Source-specific notes

  • EECA public chargers vs NZTA: EECA's eeca_ev_chargers_public is similar to NZTA's nzta_ev_charging but published independently. EECA's data is more current for sites EECA co-funded; NZTA is broader. Use both for a complete picture.
  • EEUD methodology: the Energy End Use Database is a modelled product — it combines census data, energy retail data, and end-use surveys to estimate consumption. Not measured at the meter; expect ±10-15% uncertainty on individual cells.

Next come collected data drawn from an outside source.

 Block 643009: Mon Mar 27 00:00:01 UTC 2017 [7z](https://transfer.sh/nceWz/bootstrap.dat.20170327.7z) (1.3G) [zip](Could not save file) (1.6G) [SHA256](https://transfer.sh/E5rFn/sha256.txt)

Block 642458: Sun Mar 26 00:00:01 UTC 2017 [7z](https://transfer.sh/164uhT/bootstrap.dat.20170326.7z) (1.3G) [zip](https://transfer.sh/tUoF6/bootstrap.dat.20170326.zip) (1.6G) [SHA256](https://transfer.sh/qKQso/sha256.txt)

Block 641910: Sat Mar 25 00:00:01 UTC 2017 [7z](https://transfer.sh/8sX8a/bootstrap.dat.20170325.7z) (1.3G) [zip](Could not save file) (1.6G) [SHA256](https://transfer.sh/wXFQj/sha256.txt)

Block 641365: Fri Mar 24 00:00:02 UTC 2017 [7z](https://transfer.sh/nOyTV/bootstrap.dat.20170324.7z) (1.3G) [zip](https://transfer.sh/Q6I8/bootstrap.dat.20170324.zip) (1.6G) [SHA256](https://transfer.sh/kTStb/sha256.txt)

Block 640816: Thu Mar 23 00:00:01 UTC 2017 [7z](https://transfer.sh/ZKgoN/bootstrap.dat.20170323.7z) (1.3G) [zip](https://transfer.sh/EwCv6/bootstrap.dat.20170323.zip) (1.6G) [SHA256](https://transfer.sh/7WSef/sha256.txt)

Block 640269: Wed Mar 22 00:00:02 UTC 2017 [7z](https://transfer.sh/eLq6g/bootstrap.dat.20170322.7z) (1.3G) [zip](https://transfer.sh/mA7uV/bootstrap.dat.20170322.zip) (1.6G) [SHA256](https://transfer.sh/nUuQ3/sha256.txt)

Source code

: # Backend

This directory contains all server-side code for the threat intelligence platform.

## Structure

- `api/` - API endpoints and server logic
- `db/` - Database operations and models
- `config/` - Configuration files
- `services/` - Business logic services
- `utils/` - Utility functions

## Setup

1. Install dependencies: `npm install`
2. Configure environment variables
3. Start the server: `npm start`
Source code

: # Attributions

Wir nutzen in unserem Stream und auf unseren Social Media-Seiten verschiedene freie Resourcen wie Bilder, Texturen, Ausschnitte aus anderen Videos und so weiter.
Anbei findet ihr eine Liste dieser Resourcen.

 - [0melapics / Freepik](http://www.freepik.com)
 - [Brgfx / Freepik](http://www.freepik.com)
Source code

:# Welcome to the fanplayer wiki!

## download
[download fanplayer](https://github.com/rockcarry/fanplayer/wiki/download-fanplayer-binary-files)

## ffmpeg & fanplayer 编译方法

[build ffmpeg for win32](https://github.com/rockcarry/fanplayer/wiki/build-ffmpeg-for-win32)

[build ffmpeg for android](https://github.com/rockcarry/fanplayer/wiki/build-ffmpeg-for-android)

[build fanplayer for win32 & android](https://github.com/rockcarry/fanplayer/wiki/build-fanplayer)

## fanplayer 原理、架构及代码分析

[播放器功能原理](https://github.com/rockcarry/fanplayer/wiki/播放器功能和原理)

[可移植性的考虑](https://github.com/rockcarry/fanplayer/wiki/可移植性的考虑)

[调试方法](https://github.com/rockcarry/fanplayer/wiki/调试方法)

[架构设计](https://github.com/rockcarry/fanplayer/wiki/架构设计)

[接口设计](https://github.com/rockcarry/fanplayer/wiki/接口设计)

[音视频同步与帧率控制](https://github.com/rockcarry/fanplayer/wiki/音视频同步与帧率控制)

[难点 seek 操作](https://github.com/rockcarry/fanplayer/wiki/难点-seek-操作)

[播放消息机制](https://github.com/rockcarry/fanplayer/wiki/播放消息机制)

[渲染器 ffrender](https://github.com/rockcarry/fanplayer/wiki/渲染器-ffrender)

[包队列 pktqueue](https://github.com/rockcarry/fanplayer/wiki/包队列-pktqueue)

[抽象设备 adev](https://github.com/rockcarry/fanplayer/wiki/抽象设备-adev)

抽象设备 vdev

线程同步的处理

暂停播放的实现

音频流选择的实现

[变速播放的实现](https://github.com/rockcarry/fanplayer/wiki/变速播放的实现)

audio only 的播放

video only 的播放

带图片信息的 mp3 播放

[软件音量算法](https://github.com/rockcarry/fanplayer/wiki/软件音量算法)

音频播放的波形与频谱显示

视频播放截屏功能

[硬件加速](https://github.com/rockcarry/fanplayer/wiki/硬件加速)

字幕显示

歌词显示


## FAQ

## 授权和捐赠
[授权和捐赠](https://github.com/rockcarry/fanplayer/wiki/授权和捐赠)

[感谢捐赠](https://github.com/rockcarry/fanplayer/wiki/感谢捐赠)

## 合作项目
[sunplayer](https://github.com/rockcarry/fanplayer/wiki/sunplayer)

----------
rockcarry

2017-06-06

  • Heat demand temperature bands: industrial heat is classified by required temperature (typically <100°C, 100-300°C, >300°C). Lower-temperature processes (food, drying) are more electrifiable than high-temperature ones (cement, steel).
  • Co-funding status: charger sites that received EECA funding are flagged in _cofunded. Useful for policy evaluation (did co-funding fill the right gaps?).
  • District-level EV metrics: a useful proxy for council-level decarbonisation reporting. EECA also publishes vehicle-fleet data not (yet) in eolas.
  • Charging "speed" tiers: data distinguishes Level 1 (slow), Level 2 (medium), DC fast (50-150kW), DC ultra-fast (150+kW). Different infrastructure types serve different use cases (overnight at home vs road trip).